Word for word, write out all the entries below, omitting every picture.

INFORMATION PROVIDED:
__________
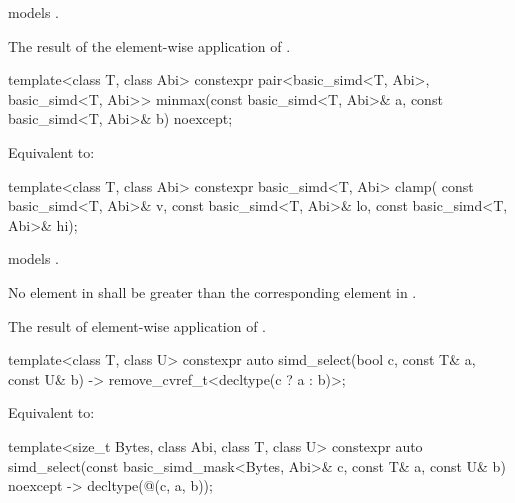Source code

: \begin{itemdescr}
  \pnum\constraints
   models .

  \pnum\returns
  The result of the element-wise application of  .
\end{itemdescr}

\begin{itemdecl}
template<class T, class Abi>
  constexpr pair<basic_simd<T, Abi>, basic_simd<T, Abi>>
  minmax(const basic_simd<T, Abi>& a, const basic_simd<T, Abi>& b) noexcept;
\end{itemdecl}

\begin{itemdescr}
  \pnum\effects
  Equivalent to: 
\end{itemdescr}

\begin{itemdecl}
template<class T, class Abi>
  constexpr basic_simd<T, Abi> clamp(
    const basic_simd<T, Abi>& v, const basic_simd<T, Abi>& lo, const basic_simd<T, Abi>& hi);
\end{itemdecl}

\begin{itemdescr}
  \pnum\constraints
   models .

  \pnum\expects
  No element in  shall be greater than the corresponding element in .

  \pnum\returns
  The result of element-wise application of 
  .
\end{itemdescr}

\begin{itemdecl}
  template<class T, class U>
    constexpr auto simd_select(bool c, const T& a, const U& b)
    -> remove_cvref_t<decltype(c ? a : b)>;
\end{itemdecl}

\begin{itemdescr}
    \pnum\effects
    Equivalent to: 
\end{itemdescr}

\begin{itemdecl}
  template<size_t Bytes, class Abi, class T, class U>
    constexpr auto simd_select(const basic_simd_mask<Bytes, Abi>& c, const T& a, const U& b)
    noexcept -> decltype(@\simdselect@(c, a, b));
\end{itemdecl}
__________
SOLUTION FOR THIS TASK:
Source code

: \begin{itemdescr}
  \pnum\constraints
   models .

  \pnum\returns
  The result of the element-wise application of  .
\end{itemdescr}

\begin{itemdecl}
template<class T, class Abi>
  constexpr pair<basic_simd<T, Abi>, basic_simd<T, Abi>>
  minmax(const basic_simd<T, Abi>& a, const basic_simd<T, Abi>& b) noexcept;
\end{itemdecl}

\begin{itemdescr}
  \pnum\effects
  Equivalent to: 
\end{itemdescr}

\begin{itemdecl}
template<class T, class Abi>
  constexpr basic_simd<T, Abi> clamp(
    const basic_simd<T, Abi>& v, const basic_simd<T, Abi>& lo, const basic_simd<T, Abi>& hi);
\end{itemdecl}

\begin{itemdescr}
  \pnum\constraints
   models .

  \pnum\expects
  No element in  shall be greater than the corresponding element in .

  \pnum\returns
  The result of element-wise application of 
  .
\end{itemdescr}

\begin{itemdecl}
  template<class T, class U>
    constexpr auto simd_select(bool c, const T& a, const U& b)
    -> remove_cvref_t<decltype(c ? a : b)>;
\end{itemdecl}

\begin{itemdescr}
    \pnum\effects
    Equivalent to: 
\end{itemdescr}

\begin{itemdecl}
  template<size_t Bytes, class Abi, class T, class U>
    constexpr auto simd_select(const basic_simd_mask<Bytes, Abi>& c, const T& a, const U& b)
    noexcept -> decltype(@\simdselect@(c, a, b));
\end{itemdecl}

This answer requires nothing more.